家も知ってるし、色々話してくれるし…マネージャーの神谷さんに聞いてみるかな?
ま、今は藍月くんとの時間を楽しもう!
「藍月くん、これ手土産というかお菓子とお酒」
「ありがとうございます!リンさん!めちゃめちゃ美味しそう!ご飯のあと一緒に食べましょうね!」
何度かあってもはや習慣になってきた流れで、藍月くんとお茶をする。藍月くんは最近忙しいらしい。
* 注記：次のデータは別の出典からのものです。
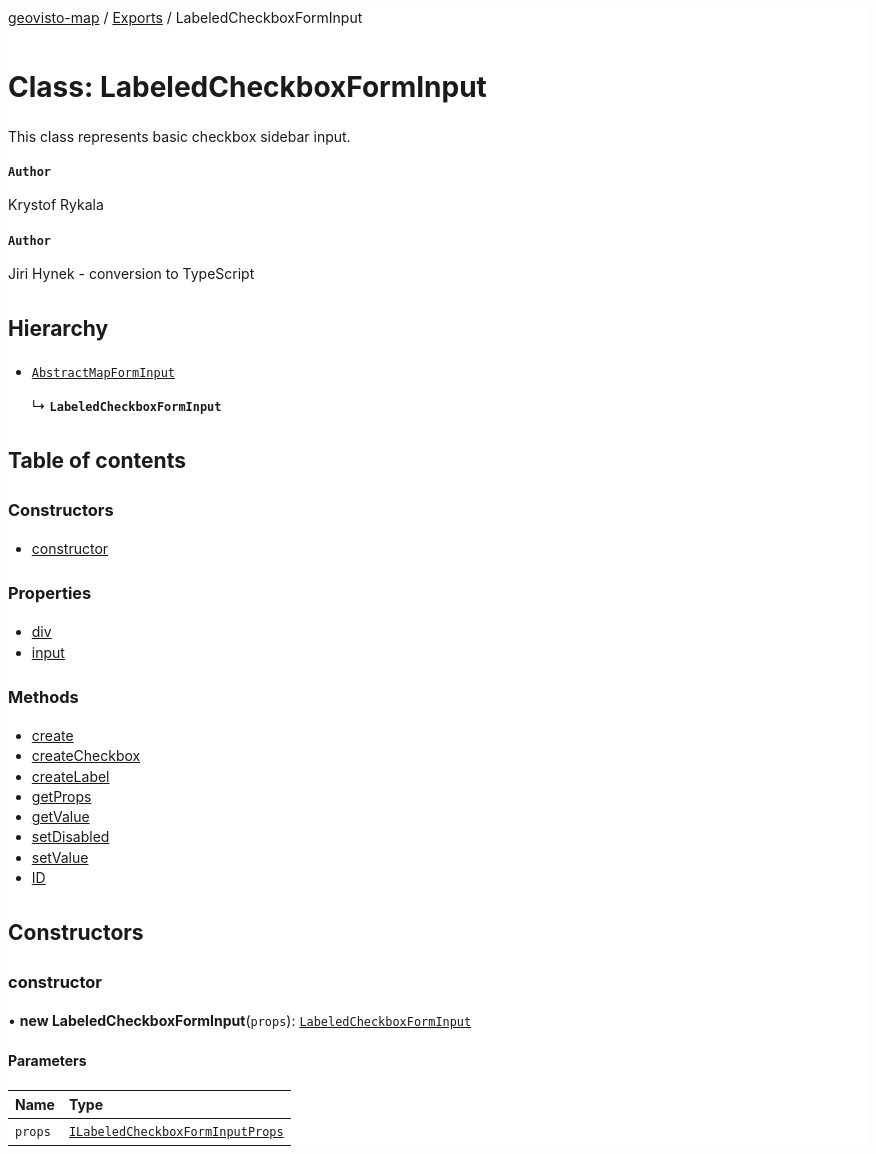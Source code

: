 [geovisto-map](../README.md) / [Exports](../modules.md) / LabeledCheckboxFormInput

# Class: LabeledCheckboxFormInput

This class represents basic checkbox sidebar input.

**`Author`**

Krystof Rykala

**`Author`**

Jiri Hynek - conversion to TypeScript

## Hierarchy

- [`AbstractMapFormInput`](AbstractMapFormInput.md)

  ↳ **`LabeledCheckboxFormInput`**

## Table of contents

### Constructors

- [constructor](LabeledCheckboxFormInput.md#constructor)

### Properties

- [div](LabeledCheckboxFormInput.md#div)
- [input](LabeledCheckboxFormInput.md#input)

### Methods

- [create](LabeledCheckboxFormInput.md#create)
- [createCheckbox](LabeledCheckboxFormInput.md#createcheckbox)
- [createLabel](LabeledCheckboxFormInput.md#createlabel)
- [getProps](LabeledCheckboxFormInput.md#getprops)
- [getValue](LabeledCheckboxFormInput.md#getvalue)
- [setDisabled](LabeledCheckboxFormInput.md#setdisabled)
- [setValue](LabeledCheckboxFormInput.md#setvalue)
- [ID](LabeledCheckboxFormInput.md#id)

## Constructors

### constructor

• **new LabeledCheckboxFormInput**(`props`): [`LabeledCheckboxFormInput`](LabeledCheckboxFormInput.md)

#### Parameters

| Name | Type |
| :------ | :------ |
| `props` | [`ILabeledCheckboxFormInputProps`](../interfaces/ILabeledCheckboxFormInputProps.md) |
「リンさん、そういえば予定があったみたいですけど大丈夫でしたか?」
「ああ、あれは大丈夫だったよ。昨日行ってきたから。」
「そうなんですね!何してたんですか?」
「大学の友達と映画に行ったんだよ」
「どんな映画ですか?面白かったですか?」
「まぁ…うん。俺の趣味じゃないんだけど俗にいうスプラッタだね。」
「…なるほど…」
藍月くんも微妙な顔になってるよ…。まぁ…そうだよね。グロいし…。
「でもいいなー、俺もリンさんと映画みたいです!」
「ん、でも外だと囲まれちゃわない?」
「変装するので、だめ、ですか?」
変装しても絶対わかると思うんだ。すごいイケメンだし…。一応マネージャーの神谷さんに確認したほうが良さそうだよね。
「うん神谷さんに聞いてみるね。」
「えぇ…リンさん厳しい…」
「ふふっ駄目って言われたら家で二人で見よう」
「ハッ!でもリンさんと二人で誰にも邪魔されないほうが良いかもです!!」
「じゃあ家で見ようか、今度は早めに来るから1日映画鑑賞ね!」
「めちゃめちゃ楽しみです!色々準備しておきますね!」
映画鑑賞、楽しみな予定ができたな。見たい映画とか調べておこう。
その後はいつもどおりにご飯を食べて、俺の持ってきた手土産のお酒を嗜みつつ、お菓子を食べた。
「すっごく美味しいですね!」
「確かに、昨日出かけたときに友達のオススメを買ったんだ、美味しくて良かった」
「そうなんですね、ありがとうございますリンさん!」
「どういたしまして、喜んでくれて良かった」
ニコニコと食べてくれて、彼方にもお礼を言ってもいいかもしれない、とまで思った。それほど推しの顔は尊い。
この間は泊まらせてもらったが、流石に毎回お世話になる訳にもいかないので、遅くなりすぎないようにお暇した。